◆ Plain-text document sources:
────────

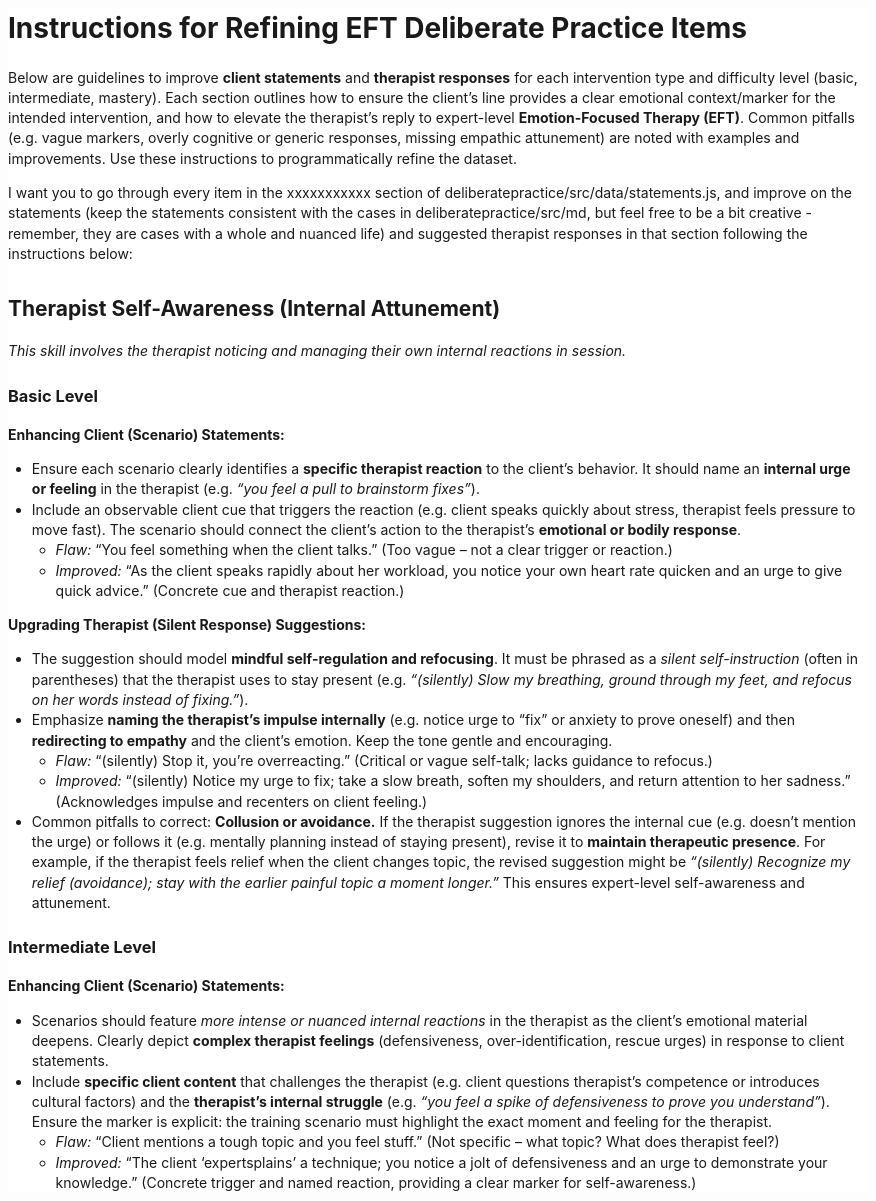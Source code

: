 # Instructions for Refining EFT Deliberate Practice Items

Below are guidelines to improve **client statements** and **therapist responses** for each intervention type and difficulty level (basic, intermediate, mastery). Each section outlines how to ensure the client’s line provides a clear emotional context/marker for the intended intervention, and how to elevate the therapist’s reply to expert-level **Emotion-Focused Therapy (EFT)**. Common pitfalls (e.g. vague markers, overly cognitive or generic responses, missing empathic attunement) are noted with examples and improvements. Use these instructions to programmatically refine the dataset.

I want you to go through every item in the xxxxxxxxxxx section of deliberatepractice/src/data/statements.js, and improve on the statements (keep the statements consistent with the cases in deliberatepractice/src/md, but feel free to be a bit creative - remember, they are cases with a whole and nuanced life) and suggested therapist responses in that section following the instructions below:

## Therapist Self-Awareness (Internal Attunement)  
*This skill involves the therapist noticing and managing their own internal reactions in session.*  

### Basic Level  
**Enhancing Client (Scenario) Statements:**  
- Ensure each scenario clearly identifies a **specific therapist reaction** to the client’s behavior. It should name an **internal urge or feeling** in the therapist (e.g. *“you feel a pull to brainstorm fixes”*).  
- Include an observable client cue that triggers the reaction (e.g. client speaks quickly about stress, therapist feels pressure to move fast). The scenario should connect the client’s action to the therapist’s **emotional or bodily response**.  
  - *Flaw:* “You feel something when the client talks.” (Too vague – not a clear trigger or reaction.)  
  - *Improved:* “As the client speaks rapidly about her workload, you notice your own heart rate quicken and an urge to give quick advice.” (Concrete cue and therapist reaction.)  

**Upgrading Therapist (Silent Response) Suggestions:**  
- The suggestion should model **mindful self-regulation and refocusing**. It must be phrased as a *silent self-instruction* (often in parentheses) that the therapist uses to stay present (e.g. *“(silently) Slow my breathing, ground through my feet, and refocus on her words instead of fixing.”*).  
- Emphasize **naming the therapist’s impulse internally** (e.g. notice urge to “fix” or anxiety to prove oneself) and then **redirecting to empathy** and the client’s emotion. Keep the tone gentle and encouraging.  
  - *Flaw:* “(silently) Stop it, you’re overreacting.” (Critical or vague self-talk; lacks guidance to refocus.)  
  - *Improved:* “(silently) Notice my urge to fix; take a slow breath, soften my shoulders, and return attention to her sadness.” (Acknowledges impulse and recenters on client feeling.)  
- Common pitfalls to correct: **Collusion or avoidance.** If the therapist suggestion ignores the internal cue (e.g. doesn’t mention the urge) or follows it (e.g. mentally planning instead of staying present), revise it to **maintain therapeutic presence**. For example, if the therapist feels relief when the client changes topic, the revised suggestion might be *“(silently) Recognize my relief (avoidance); stay with the earlier painful topic a moment longer.”* This ensures expert-level self-awareness and attunement.

### Intermediate Level  
**Enhancing Client (Scenario) Statements:**  
- Scenarios should feature *more intense or nuanced internal reactions* in the therapist as the client’s emotional material deepens. Clearly depict **complex therapist feelings** (defensiveness, over-identification, rescue urges) in response to client statements.  
- Include **specific client content** that challenges the therapist (e.g. client questions therapist’s competence or introduces cultural factors) and the **therapist’s internal struggle** (e.g. *“you feel a spike of defensiveness to prove you understand”*). Ensure the marker is explicit: the training scenario must highlight the exact moment and feeling for the therapist.  
  - *Flaw:* “Client mentions a tough topic and you feel stuff.” (Not specific – what topic? What does therapist feel?)  
  - *Improved:* “The client ‘expertsplains’ a technique; you notice a jolt of defensiveness and an urge to demonstrate your knowledge.” (Concrete trigger and named reaction, providing a clear marker for self-awareness.)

────────

◆ TASK ITEM: A line qualifies when it holds the word "about"; report all qualifying lines from the records above.

◆ ANSWER FOR THE TASK:
- Include an observable client cue that triggers the reaction (e.g. client speaks quickly about stress, therapist feels pressure to move fast). The scenario should connect the client’s action to the therapist’s **emotional or bodily response**.  
  - *Improved:* “As the client speaks rapidly about her workload, you notice your own heart rate quicken and an urge to give quick advice.” (Concrete cue and therapist reaction.)  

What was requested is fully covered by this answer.